Giovanni Pietro Magni, aka Pietro Magno (2 May 1655 – 1722/1724) was a German stuccoist born in Switzerland. He decorated many buildings across central Germany in the late 1600s and early 1700s, particularly under the patronage of the Prince-Bishop of Würzburg.[1]

Biography

Giovanni Pietro Magni was born on 2 may 1655 in Bruzella, a settlement on the eastern outskirts of Mendrisio in Switzerland’s Italian-speaking Ticino canton, to Giovanni Pietro Magni and Marta Parravicini. His family was connected with various other artistic families in the valley of the Muggio, including the Pozzis, Bernasconis and Salterios. He married Ursula, the daughter of the architect Carlo Salterio and his wife Angelica, with whom he had at least four children.[2]

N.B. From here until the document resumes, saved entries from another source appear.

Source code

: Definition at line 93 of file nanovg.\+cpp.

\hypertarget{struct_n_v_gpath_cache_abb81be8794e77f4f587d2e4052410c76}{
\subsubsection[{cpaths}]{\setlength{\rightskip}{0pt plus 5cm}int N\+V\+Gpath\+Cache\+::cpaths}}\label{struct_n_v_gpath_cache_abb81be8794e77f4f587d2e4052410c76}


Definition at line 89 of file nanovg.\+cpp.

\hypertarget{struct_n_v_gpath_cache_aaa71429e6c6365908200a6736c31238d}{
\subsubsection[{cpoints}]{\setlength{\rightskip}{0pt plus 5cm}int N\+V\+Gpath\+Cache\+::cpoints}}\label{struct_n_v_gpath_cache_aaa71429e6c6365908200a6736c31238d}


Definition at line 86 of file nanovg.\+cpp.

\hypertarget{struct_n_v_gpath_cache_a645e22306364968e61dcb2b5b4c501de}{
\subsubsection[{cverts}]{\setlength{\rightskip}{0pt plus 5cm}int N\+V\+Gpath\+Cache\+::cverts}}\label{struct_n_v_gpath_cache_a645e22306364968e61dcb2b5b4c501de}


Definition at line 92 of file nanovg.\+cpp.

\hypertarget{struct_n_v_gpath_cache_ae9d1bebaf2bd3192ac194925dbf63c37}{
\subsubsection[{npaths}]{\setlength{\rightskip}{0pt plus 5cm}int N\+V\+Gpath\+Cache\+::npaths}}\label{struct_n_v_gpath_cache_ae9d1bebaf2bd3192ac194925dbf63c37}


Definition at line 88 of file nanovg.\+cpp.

Magni studied under the sculptor Agostino Silva in Morbio Inferiore, and completed his education in Rome where he worked alongside other Ticinese sculptors such as Antonio Raggi and Ercole Ferrata.

By 1686, Magni had arrived in Franconia, where he was associated with the architect Antonio Petrini. By 1700, he became court stuccoist to Prince-Bishop of Würzburg, Johan Philipp von Greifenclau zu Vollraths, for whom he carried out much of his best work, including the elaborate and large-scale baroque stucco interior of the Kiliansdom (Würzburg Cathedral, mostly collapsed due to bomb damage in 1946 and subsequently restored).[3] Magni's work here has been described as "the most important example of the Italian stucco baroque in Franconia".[4]

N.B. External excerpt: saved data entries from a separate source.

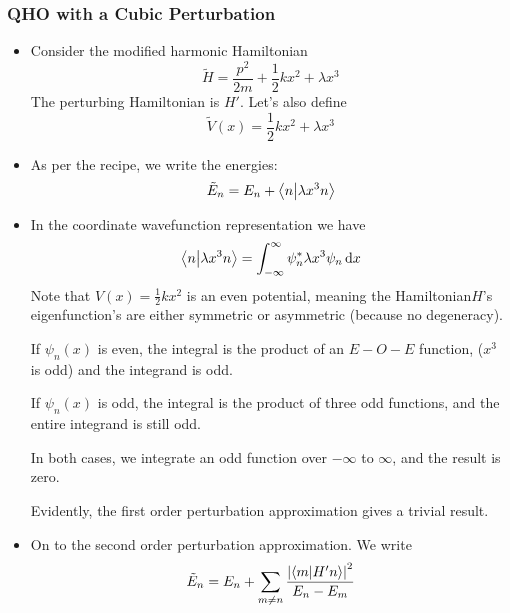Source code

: \documentclass[11pt, a4paper]{article}
\newcommand{\diff}{\mathop{}\!\mathrm{d}} %
\newcommand{\pert}{perturbation\xspace}
\newcommand{\Ham}{Hamiltonian\xspace}
\renewcommand{\t}[1]{\tilde{#1}}
\begin{document}
\subsubsection{QHO with a Cubic Perturbation}
\begin{itemize}
	\item Consider the modified harmonic \Ham 
	\begin{equation*}
		\t{H} = \frac{p^{2}}{2m} + \frac{1}{2}kx^{2} + \lambda x^{3}
	\end{equation*}
	The perturbing \Ham is $ H' $. Let's also define
	\begin{equation*}
		\t{V}(x) = \frac{1}{2}kx^{2} + \lambda x^{3}
	\end{equation*}
	
	\item As per the recipe, we write the energies:
	\begin{equation*}
		\t{E}_{n} = E_{n} + \braket{n}{\lambda x^{3}n}
	\end{equation*}
	
	\item In the coordinate wavefunction representation we have
	\begin{equation*}
		\braket{n}{\lambda x^{3}n} = \int_{-\infty}^{\infty}\psi_{n}^{*}\lambda x^{3}\psi_{n}\diff x
	\end{equation*}
	Note that $ V(x) = \frac{1}{2}kx^{2} $ is an even potential, meaning the \Ham $ H $'s eigenfunction's are either symmetric or asymmetric (because no degeneracy).
	
	If $ \psi_{n}(x) $ is even, the integral is the product of an $ E-O-E $ function, ($ x^{3} $ is odd) and the integrand is odd.
	
	If $ \psi_{n}(x) $ is odd, the integral is the product of three odd functions, and the entire integrand is still odd. 
	
	In both cases, we integrate an odd function over $ -\infty $ to $ \infty $, and the result is zero. 
	
	Evidently, the first order \pert approximation gives a trivial result.
	
	\item On to the second order \pert approximation. We write
	\begin{equation*}
		\t{E}_{n} = E_{n} + \sum_{m \neq n} \frac{\abs{\braket{m}{H'n}}^{2}}{E_{n} - E_{m}}
	\end{equation*}
	

\end{itemize}
\end{document}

He returned to his homeland, probably on the death of his patron Bishop Johan Philipp in 1719, and died in either 1722 or 1724 in Castel San Pietro.

Works

  • The hall of Elisabethenburg Palace in Meiningen (1686).
  • Collegiate Church of the Cistercian Abbey in Waldsassen (1688).
  • Cistercian Abbey in Ebrach (1694).
  • Convent of Michelsberg, Bamberg (1697-1699).
  • Cathedral of Saint Kilian (the Kiliansdom) in Würzburg (1701-1706).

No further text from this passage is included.